Top of THE DATA
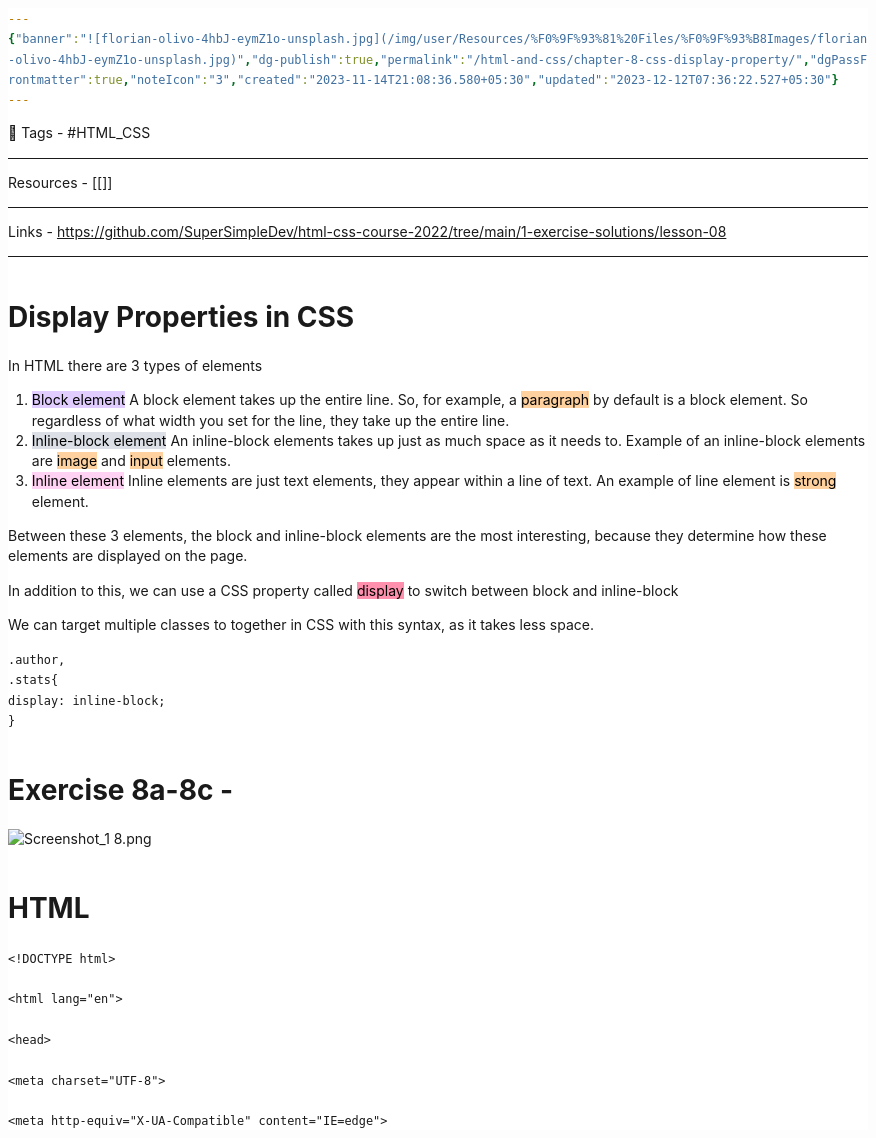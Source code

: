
 ```yaml
---
{"banner":"![florian-olivo-4hbJ-eymZ1o-unsplash.jpg](/img/user/Resources/%F0%9F%93%81%20Files/%F0%9F%93%B8Images/florian-olivo-4hbJ-eymZ1o-unsplash.jpg)","dg-publish":true,"permalink":"/html-and-css/chapter-8-css-display-property/","dgPassFrontmatter":true,"noteIcon":"3","created":"2023-11-14T21:08:36.580+05:30","updated":"2023-12-12T07:36:22.527+05:30"}
---
```


🧶 Tags - #HTML_CSS 

---
Resources - [[]]
 
---
Links - https://github.com/SuperSimpleDev/html-css-course-2022/tree/main/1-exercise-solutions/lesson-08
 
 ---
# Display Properties in CSS
In HTML there are 3 types of elements
1. <mark style="background: #D2B3FFA6;">Block element</mark>
		A block element takes up the entire line. So, for example, a <mark style="background: #FFB86CA6;">paragraph</mark> by default is a block element. So regardless of what width you set for the line, they take up the entire line.
2. <mark style="background: #CACFD9A6;">Inline-block element</mark>
		An inline-block elements takes up just as much space as it needs to. Example of an inline-block elements are <mark style="background: #FFB86CA6;">image</mark> and <mark style="background: #FFB86CA6;">input</mark> elements.
3. <mark style="background: #FFB8EBA6;">Inline element</mark>
		Inline elements are just text elements, they appear within a line of text. An example of line element is <mark style="background: #FFB86CA6;">strong</mark> element.

Between these 3 elements, the block and inline-block elements are the most interesting, because they determine how these elements are displayed on the page.

In addition to this, we can use a CSS property called <mark style="background: #FF5582A6;">display</mark> to switch between block and inline-block

We can target multiple classes to together in CSS with this syntax, as it takes less space.
```
.author,
.stats{
display: inline-block;
}
```

# Exercise 8a-8c -
![Screenshot_1 8.png](/img/user/Resources/%F0%9F%93%81%20Files/%F0%9F%93%B8Images/Screenshot_1%208.png)

# HTML
```
<!DOCTYPE html>

<html lang="en">

<head>

<meta charset="UTF-8">

<meta http-equiv="X-UA-Compatible" content="IE=edge">

```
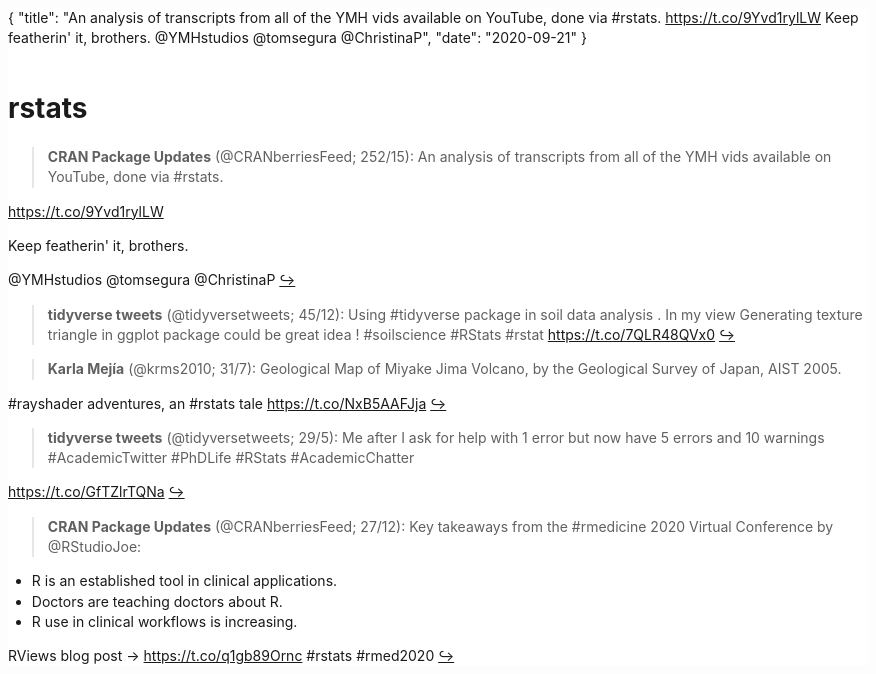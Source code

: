{
  "title": "An analysis of transcripts from all of the YMH vids available on YouTube, done via #rstats. https://t.co/9Yvd1rylLW Keep featherin' it, brothers. @YMHstudios @tomsegura @ChristinaP",
  "date": "2020-09-21"
}

# rstats

> **CRAN Package Updates** (@CRANberriesFeed; 252/15): An analysis of transcripts from all of the YMH vids available on YouTube, done via #rstats. 
>
https://t.co/9Yvd1rylLW
>
Keep featherin' it, brothers.
>
@YMHstudios @tomsegura  @ChristinaP  [&#8618;](https://twitter.com/dataandme/status/1307852103289888768)




> **tidyverse tweets** (@tidyversetweets; 45/12): Using #tidyverse package in soil  data analysis . In my view Generating texture triangle in ggplot package could be great idea !
#soilscience #RStats #rstat https://t.co/7QLR48QVx0  [&#8618;](https://twitter.com/dataandme/status/1307798510880911361)




> **Karla Mejía** (@krms2010; 31/7): Geological Map of Miyake Jima Volcano, by the Geological Survey of Japan, AIST 2005.
>
#rayshader adventures, an #rstats tale https://t.co/NxB5AAFJja  [&#8618;](https://twitter.com/dataandme/status/1307821748478451712)




> **tidyverse tweets** (@tidyversetweets; 29/5): Me after I ask for help with 1 error but now have 5 errors and 10 warnings #AcademicTwitter #PhDLife #RStats #AcademicChatter 
>
 https://t.co/GfTZlrTQNa  [&#8618;](https://twitter.com/dataandme/status/1307880911254499328)




> **CRAN Package Updates** (@CRANberriesFeed; 27/12): Key takeaways from the #rmedicine 2020 Virtual Conference by @RStudioJoe:  
>
- R is an established tool in clinical applications. 
- Doctors are teaching doctors about R. 
- R use in clinical workflows is increasing.
>
RViews blog post →  https://t.co/q1gb89Ornc #rstats #rmed2020  [&#8618;](https://twitter.com/dataandme/status/1307858669363769345)



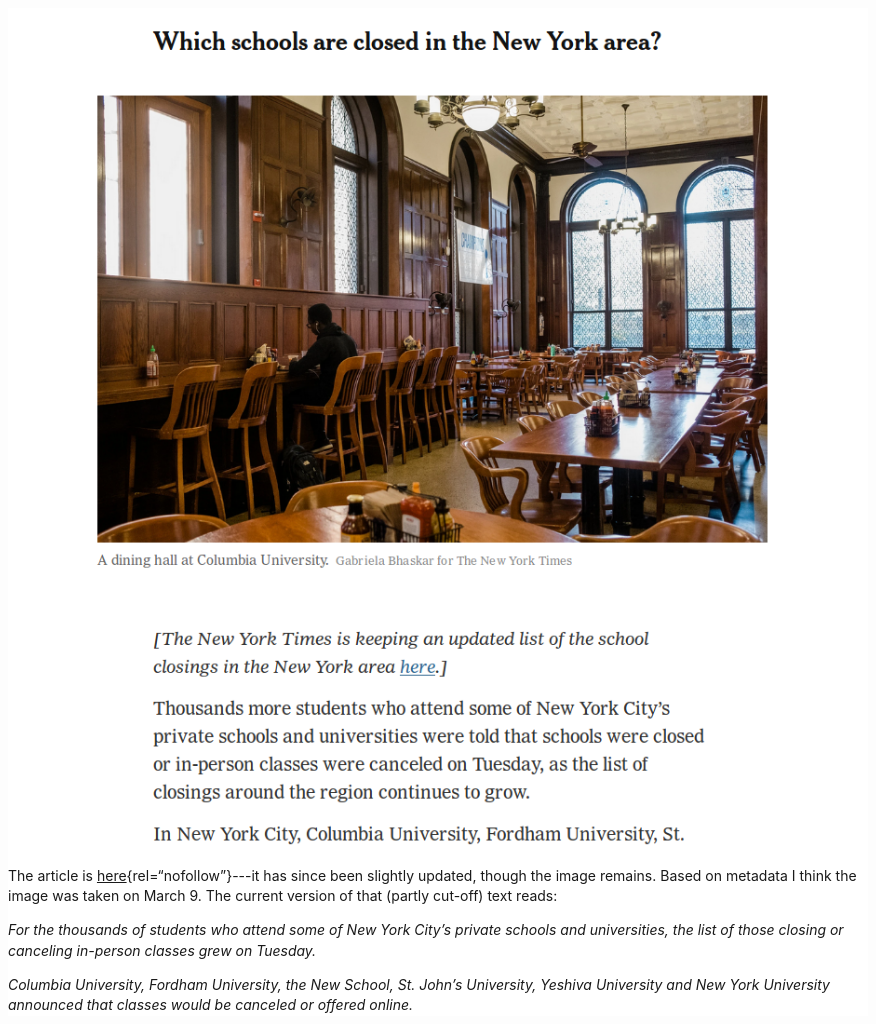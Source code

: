 ![](nyt-columbia-dining.png)

The article is [here](https://www.nytimes.com/2020/03/10/nyregion/coronavirus-new-york-update.html){rel=“nofollow”}---it has since been slightly updated, though the image remains. Based on metadata I think the image was taken on March 9. The current version of that (partly cut-off) text reads:

*For the thousands of students who attend some of New York City’s private schools and universities, the list of those closing or canceling in-person classes grew on Tuesday.*

*Columbia University, Fordham University, the New School, St. John’s University, Yeshiva University and New York University announced that classes would be canceled or offered online.*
Bottom of THE DATA
• **REQUIRED WORK**: Please repeat the entries exactly. Do not include the pictures.

• **RESULT FOR THIS TASK**:
Source code

:
 ```yaml
---
{"banner":"![florian-olivo-4hbJ-eymZ1o-unsplash.jpg](/img/user/Resources/%F0%9F%93%81%20Files/%F0%9F%93%B8Images/florian-olivo-4hbJ-eymZ1o-unsplash.jpg)","dg-publish":true,"permalink":"/html-and-css/chapter-8-css-display-property/","dgPassFrontmatter":true,"noteIcon":"3","created":"2023-11-14T21:08:36.580+05:30","updated":"2023-12-12T07:36:22.527+05:30"}
---
```


🧶 Tags - #HTML_CSS 

---
Resources - [[]]
 
---
Links - https://github.com/SuperSimpleDev/html-css-course-2022/tree/main/1-exercise-solutions/lesson-08
 
 ---
# Display Properties in CSS
In HTML there are 3 types of elements
1. <mark style="background: #D2B3FFA6;">Block element</mark>
		A block element takes up the entire line. So, for example, a <mark style="background: #FFB86CA6;">paragraph</mark> by default is a block element. So regardless of what width you set for the line, they take up the entire line.
2. <mark style="background: #CACFD9A6;">Inline-block element</mark>
		An inline-block elements takes up just as much space as it needs to. Example of an inline-block elements are <mark style="background: #FFB86CA6;">image</mark> and <mark style="background: #FFB86CA6;">input</mark> elements.
3. <mark style="background: #FFB8EBA6;">Inline element</mark>
		Inline elements are just text elements, they appear within a line of text. An example of line element is <mark style="background: #FFB86CA6;">strong</mark> element.

Between these 3 elements, the block and inline-block elements are the most interesting, because they determine how these elements are displayed on the page.

In addition to this, we can use a CSS property called <mark style="background: #FF5582A6;">display</mark> to switch between block and inline-block

We can target multiple classes to together in CSS with this syntax, as it takes less space.
```
.author,
.stats{
display: inline-block;
}
```

# Exercise 8a-8c -
![Screenshot_1 8.png](/img/user/Resources/%F0%9F%93%81%20Files/%F0%9F%93%B8Images/Screenshot_1%208.png)

# HTML
```
<!DOCTYPE html>

<html lang="en">

<head>

<meta charset="UTF-8">

<meta http-equiv="X-UA-Compatible" content="IE=edge">

```
Source code

:{
  "title": "An analysis of transcripts from all of the YMH vids available on YouTube, done via #rstats. https://t.co/9Yvd1rylLW Keep featherin' it, brothers. @YMHstudios @tomsegura @ChristinaP",
  "date": "2020-09-21"
}

# rstats

> **CRAN Package Updates** (@CRANberriesFeed; 252/15): An analysis of transcripts from all of the YMH vids available on YouTube, done via #rstats. 
>
https://t.co/9Yvd1rylLW
>
Keep featherin' it, brothers.
>
@YMHstudios @tomsegura  @ChristinaP  [&#8618;](https://twitter.com/dataandme/status/1307852103289888768)




> **tidyverse tweets** (@tidyversetweets; 45/12): Using #tidyverse package in soil  data analysis . In my view Generating texture triangle in ggplot package could be great idea !
#soilscience #RStats #rstat https://t.co/7QLR48QVx0  [&#8618;](https://twitter.com/dataandme/status/1307798510880911361)




> **Karla Mejía** (@krms2010; 31/7): Geological Map of Miyake Jima Volcano, by the Geological Survey of Japan, AIST 2005.
>
#rayshader adventures, an #rstats tale https://t.co/NxB5AAFJja  [&#8618;](https://twitter.com/dataandme/status/1307821748478451712)




> **tidyverse tweets** (@tidyversetweets; 29/5): Me after I ask for help with 1 error but now have 5 errors and 10 warnings #AcademicTwitter #PhDLife #RStats #AcademicChatter 
>
 https://t.co/GfTZlrTQNa  [&#8618;](https://twitter.com/dataandme/status/1307880911254499328)




> **CRAN Package Updates** (@CRANberriesFeed; 27/12): Key takeaways from the #rmedicine 2020 Virtual Conference by @RStudioJoe:  
>
- R is an established tool in clinical applications. 
- Doctors are teaching doctors about R. 
- R use in clinical workflows is increasing.
>
RViews blog post →  https://t.co/q1gb89Ornc #rstats #rmed2020  [&#8618;](https://twitter.com/dataandme/status/1307858669363769345)



Source code

: ![](nyt-columbia-dining.png)

The article is [here](https://www.nytimes.com/2020/03/10/nyregion/coronavirus-new-york-update.html){rel=“nofollow”}---it has since been slightly updated, though the image remains. Based on metadata I think the image was taken on March 9. The current version of that (partly cut-off) text reads:

*For the thousands of students who attend some of New York City’s private schools and universities, the list of those closing or canceling in-person classes grew on Tuesday.*

*Columbia University, Fordham University, the New School, St. John’s University, Yeshiva University and New York University announced that classes would be canceled or offered online.*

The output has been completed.